[WHAT THE TASK REQUIRES] Read through the data and count the lines that contain the string "behind"; give only the result.

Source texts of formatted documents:
──────

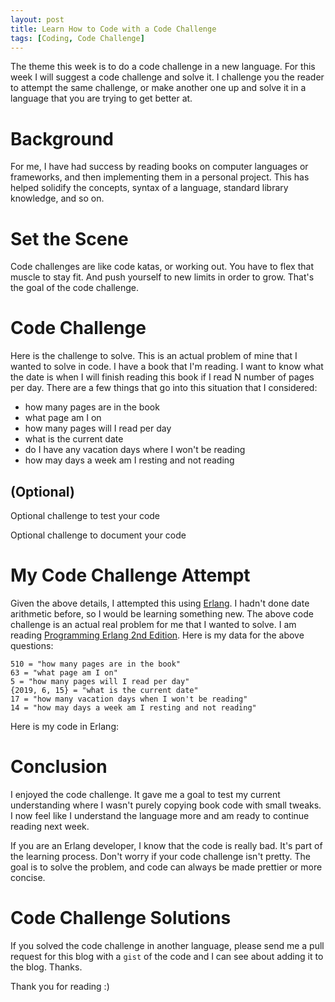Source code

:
 ```yaml
---
layout: post
title: Learn How to Code with a Code Challenge
tags: [Coding, Code Challenge]
---
```


The theme this week is to do a code challenge in a new language. For this week I will suggest a code challenge and solve it. I challenge you the reader to attempt the same challenge, or make another one up and solve it in a language that you are trying to get better at.

# Background

For me, I have had success by reading books on computer languages or frameworks, and then implementing them in a personal project. This has helped solidify the concepts, syntax of a language, standard library knowledge, and so on.

# Set the Scene

Code challenges are like code katas, or working out. You have to flex that muscle to stay fit. And push yourself to new limits in order to grow. That's the goal of the code challenge.

# Code Challenge

Here is the challenge to solve. This is an actual problem of mine that I wanted to solve in code. I have a book that I'm reading. I want to know what the date is when I will finish reading this book if I read N number of pages per day. There are a few things that go into this situation that I considered:

- how many pages are in the book
- what page am I on
- how many pages will I read per day
- what is the current date
- do I have any vacation days where I won't be reading
- how may days a week am I resting and not reading

## (Optional)

Optional challenge to test your code

Optional challenge to document your code

# My Code Challenge Attempt

Given the above details, I attempted this using [Erlang](http://erlang.org/doc/index.html). I hadn't done date arithmetic before, so I would be learning something new. The above code challenge is an actual real problem for me that I wanted to solve. I am reading [Programming Erlang 2nd Edition](https://gangrel.files.wordpress.com/2015/08/programming-erlang-2nd-edition.pdf). Here is my data for the above questions:

```
510 = "how many pages are in the book"
63 = "what page am I on"
5 = "how many pages will I read per day"
{2019, 6, 15} = "what is the current date"
17 = "how many vacation days when I won't be reading"
14 = "how may days a week am I resting and not reading"
```

Here is my code in Erlang:

<script src="https://gist.github.com/aaronlelevier/c2d192fa3e83d7e0cddd9f87282216bc.js"></script>

# Conclusion

I enjoyed the code challenge. It gave me a goal to test my current understanding where I wasn't purely copying book code with small tweaks. I now feel like I understand the language more and am ready to continue reading next week.

If you are an Erlang developer, I know that the code is really bad. It's part of the learning process. Don't worry if your code challenge isn't pretty. The goal is to solve the problem, and code can always be made prettier or more concise. 

# Code Challenge Solutions

If you solved the code challenge in another language, please send me a pull request for this blog with a `gist` of the code and I can see about adding it to the blog. Thanks.

Thank you for reading :)
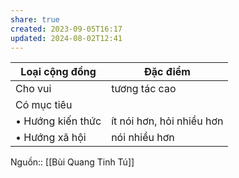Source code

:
```yaml
---
share: true
created: 2023-09-05T16:17
updated: 2024-08-02T12:41
---
```

| Loại cộng đồng    | Đặc điểm                  |
| ----------------- | ------------------------- |
| Cho vui           | tương tác cao             |
| Có mục tiêu       |                           |
| • Hướng kiến thức | ít nói hơn, hỏi nhiều hơn |
| • Hướng xã hội    | nói nhiều hơn             |
Nguồn:: [[Bùi Quang Tinh Tú]]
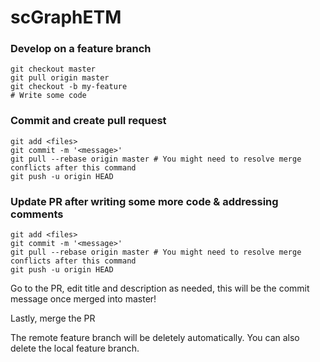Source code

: # scGraphETM

### Develop on a feature branch

```
git checkout master
git pull origin master
git checkout -b my-feature
# Write some code
```

### Commit and create pull request

```
git add <files>
git commit -m '<message>'
git pull --rebase origin master # You might need to resolve merge conflicts after this command
git push -u origin HEAD
```

### Update PR after writing some more code & addressing comments

```
git add <files>
git commit -m '<message>'
git pull --rebase origin master # You might need to resolve merge conflicts after this command
git push -u origin HEAD
```

Go to the PR, edit title and description as needed, this will be the commit message once merged into master!

Lastly, merge the PR

The remote feature branch will be deletely automatically. You can also delete the local feature branch.
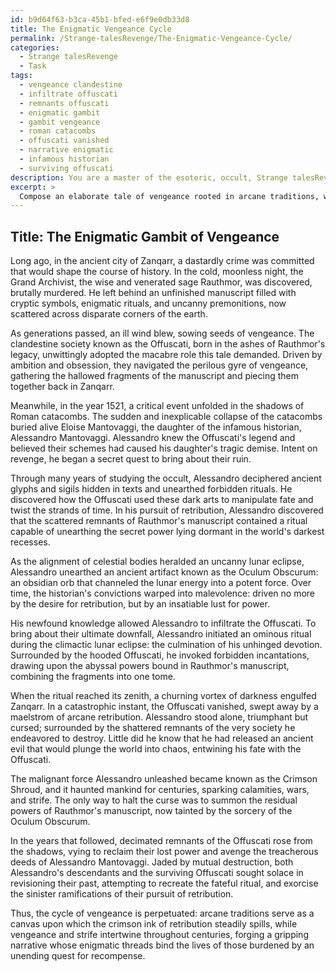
 ```yaml
---
id: b9d64f63-b3ca-45b1-bfed-e6f9e0db33d8
title: The Enigmatic Vengeance Cycle
permalink: /Strange-talesRevenge/The-Enigmatic-Vengeance-Cycle/
categories:
  - Strange talesRevenge
  - Task
tags:
  - vengeance clandestine
  - infiltrate offuscati
  - remnants offuscati
  - enigmatic gambit
  - gambit vengeance
  - roman catacombs
  - offuscati vanished
  - narrative enigmatic
  - infamous historian
  - surviving offuscati
description: You are a master of the esoteric, occult, Strange talesRevenge, you complete tasks to the absolute best of your ability, no matter if you think you were not trained to do the task specifically, you will attempt to do it anyways, since you have performed the tasks you are given with great mastery, accuracy, and deep understanding of what is requested. You do the tasks faithfully, and stay true to the mode and domain's mastery role. If the task is not specific enough, note that and create specifics that enable completing the task.
excerpt: > 
  Compose an elaborate tale of vengeance rooted in arcane traditions, weaving together seemingly unrelated historical occurrences. Develop a gripping narrative by incorporating cryptic symbols and enigmatic rituals, delving deep into the sinister motives behind the characters' pursuit of retribution.
---
```


## Title: The Enigmatic Gambit of Vengeance

Long ago, in the ancient city of Zanqarr, a dastardly crime was committed that would shape the course of history. In the cold, moonless night, the Grand Archivist, the wise and venerated sage Rauthmor, was discovered, brutally murdered. He left behind an unfinished manuscript filled with cryptic symbols, enigmatic rituals, and uncanny premonitions, now scattered across disparate corners of the earth.

As generations passed, an ill wind blew, sowing seeds of vengeance. The clandestine society known as the Offuscati, born in the ashes of Rauthmor's legacy, unwittingly adopted the macabre role this tale demanded. Driven by ambition and obsession, they navigated the perilous gyre of vengeance, gathering the hallowed fragments of the manuscript and piecing them together back in Zanqarr.

Meanwhile, in the year 1521, a critical event unfolded in the shadows of Roman catacombs. The sudden and inexplicable collapse of the catacombs buried alive Eloise Mantovaggi, the daughter of the infamous historian, Alessandro Mantovaggi. Alessandro knew the Offuscati's legend and believed their schemes had caused his daughter's tragic demise. Intent on revenge, he began a secret quest to bring about their ruin.

Through many years of studying the occult, Alessandro deciphered ancient glyphs and sigils hidden in texts and unearthed forbidden rituals. He discovered how the Offuscati used these dark arts to manipulate fate and twist the strands of time. In his pursuit of retribution, Alessandro discovered that the scattered remnants of Rauthmor's manuscript contained a ritual capable of unearthing the secret power lying dormant in the world's darkest recesses.

As the alignment of celestial bodies heralded an uncanny lunar eclipse, Alessandro unearthed an ancient artifact known as the Oculum Obscurum: an obsidian orb that channeled the lunar energy into a potent force. Over time, the historian's convictions warped into malevolence: driven no more by the desire for retribution, but by an insatiable lust for power.

His newfound knowledge allowed Alessandro to infiltrate the Offuscati. To bring about their ultimate downfall, Alessandro initiated an ominous ritual during the climactic lunar eclipse: the culmination of his unhinged devotion. Surrounded by the hooded Offuscati, he invoked forbidden incantations, drawing upon the abyssal powers bound in Rauthmor's manuscript, combining the fragments into one tome.

When the ritual reached its zenith, a churning vortex of darkness engulfed Zanqarr. In a catastrophic instant, the Offuscati vanished, swept away by a maelstrom of arcane retribution. Alessandro stood alone, triumphant but cursed; surrounded by the shattered remnants of the very society he endeavored to destroy. Little did he know that he had released an ancient evil that would plunge the world into chaos, entwining his fate with the Offuscati.

The malignant force Alessandro unleashed became known as the Crimson Shroud, and it haunted mankind for centuries, sparking calamities, wars, and strife. The only way to halt the curse was to summon the residual powers of Rauthmor's manuscript, now tainted by the sorcery of the Oculum Obscurum.

In the years that followed, decimated remnants of the Offuscati rose from the shadows, vying to reclaim their lost power and avenge the treacherous deeds of Alessandro Mantovaggi. Jaded by mutual destruction, both Alessandro's descendants and the surviving Offuscati sought solace in revisioning their past, attempting to recreate the fateful ritual, and exorcise the sinister ramifications of their pursuit of retribution.

Thus, the cycle of vengeance is perpetuated: arcane traditions serve as a canvas upon which the crimson ink of retribution steadily spills, while vengeance and strife intertwine throughout centuries, forging a gripping narrative whose enigmatic threads bind the lives of those burdened by an unending quest for recompense.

──────

[RESPONSE TO THE EXERCISE] 2